▸ **YOUR ASSIGNMENT**
Scan the data below and give the number of lines that include the word "from", with no other words.

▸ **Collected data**
——————

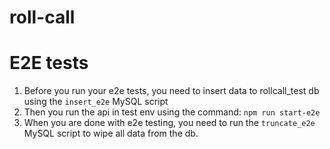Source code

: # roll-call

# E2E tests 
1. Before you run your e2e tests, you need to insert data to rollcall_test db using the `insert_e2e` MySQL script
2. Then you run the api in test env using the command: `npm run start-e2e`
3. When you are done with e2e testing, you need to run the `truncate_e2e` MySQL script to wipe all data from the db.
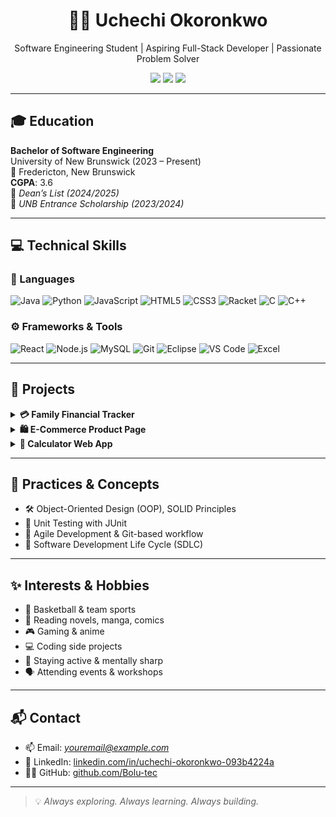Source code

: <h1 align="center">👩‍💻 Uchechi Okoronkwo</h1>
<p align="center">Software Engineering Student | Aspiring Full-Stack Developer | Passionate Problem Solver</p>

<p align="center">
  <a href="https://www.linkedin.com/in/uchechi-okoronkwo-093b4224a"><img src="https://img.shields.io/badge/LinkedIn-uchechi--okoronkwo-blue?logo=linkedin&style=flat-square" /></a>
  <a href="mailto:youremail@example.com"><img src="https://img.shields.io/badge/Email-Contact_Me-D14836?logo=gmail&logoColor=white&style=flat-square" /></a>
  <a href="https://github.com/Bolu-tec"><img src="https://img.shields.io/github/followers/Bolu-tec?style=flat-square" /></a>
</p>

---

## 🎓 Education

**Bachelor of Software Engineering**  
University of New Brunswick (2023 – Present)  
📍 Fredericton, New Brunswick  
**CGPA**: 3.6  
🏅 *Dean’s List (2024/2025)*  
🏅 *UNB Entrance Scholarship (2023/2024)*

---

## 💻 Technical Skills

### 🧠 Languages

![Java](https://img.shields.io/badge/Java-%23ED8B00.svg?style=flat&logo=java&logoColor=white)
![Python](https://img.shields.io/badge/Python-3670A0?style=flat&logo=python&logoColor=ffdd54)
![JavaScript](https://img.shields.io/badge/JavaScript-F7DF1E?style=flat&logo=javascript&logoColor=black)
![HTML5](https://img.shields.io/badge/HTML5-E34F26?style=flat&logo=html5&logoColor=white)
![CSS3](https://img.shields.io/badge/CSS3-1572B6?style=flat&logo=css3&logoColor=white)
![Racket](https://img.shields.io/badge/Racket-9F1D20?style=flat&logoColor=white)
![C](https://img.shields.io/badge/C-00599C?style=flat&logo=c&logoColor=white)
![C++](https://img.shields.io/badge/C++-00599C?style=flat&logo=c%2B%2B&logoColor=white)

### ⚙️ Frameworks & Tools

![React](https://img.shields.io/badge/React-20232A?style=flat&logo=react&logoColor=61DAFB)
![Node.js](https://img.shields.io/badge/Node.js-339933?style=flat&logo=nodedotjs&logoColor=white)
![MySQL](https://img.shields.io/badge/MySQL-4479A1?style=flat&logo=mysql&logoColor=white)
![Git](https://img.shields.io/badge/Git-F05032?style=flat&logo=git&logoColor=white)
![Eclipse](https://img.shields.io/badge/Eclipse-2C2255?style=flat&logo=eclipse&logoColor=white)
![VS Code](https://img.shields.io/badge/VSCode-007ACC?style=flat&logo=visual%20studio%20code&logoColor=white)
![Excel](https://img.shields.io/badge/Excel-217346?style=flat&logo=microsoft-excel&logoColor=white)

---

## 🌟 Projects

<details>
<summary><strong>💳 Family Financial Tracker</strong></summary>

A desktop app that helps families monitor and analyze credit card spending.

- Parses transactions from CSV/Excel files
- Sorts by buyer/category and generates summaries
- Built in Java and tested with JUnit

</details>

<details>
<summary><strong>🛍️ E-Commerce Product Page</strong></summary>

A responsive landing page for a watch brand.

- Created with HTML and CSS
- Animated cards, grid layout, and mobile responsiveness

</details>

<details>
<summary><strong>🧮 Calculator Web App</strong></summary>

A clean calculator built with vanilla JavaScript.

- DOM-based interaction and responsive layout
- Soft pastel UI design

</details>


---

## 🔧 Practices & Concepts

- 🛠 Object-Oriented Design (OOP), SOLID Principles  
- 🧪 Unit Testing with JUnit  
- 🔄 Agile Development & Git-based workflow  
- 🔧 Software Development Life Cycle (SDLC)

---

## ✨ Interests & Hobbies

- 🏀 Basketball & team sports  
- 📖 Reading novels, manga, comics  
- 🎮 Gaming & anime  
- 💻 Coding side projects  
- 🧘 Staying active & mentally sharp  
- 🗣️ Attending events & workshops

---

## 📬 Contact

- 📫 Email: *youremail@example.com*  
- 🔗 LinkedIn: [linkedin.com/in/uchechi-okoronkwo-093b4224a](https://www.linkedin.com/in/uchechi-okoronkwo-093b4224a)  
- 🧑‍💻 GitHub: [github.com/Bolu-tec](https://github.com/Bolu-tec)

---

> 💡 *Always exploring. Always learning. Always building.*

——————

▸ **WRITTEN SOLUTION**
2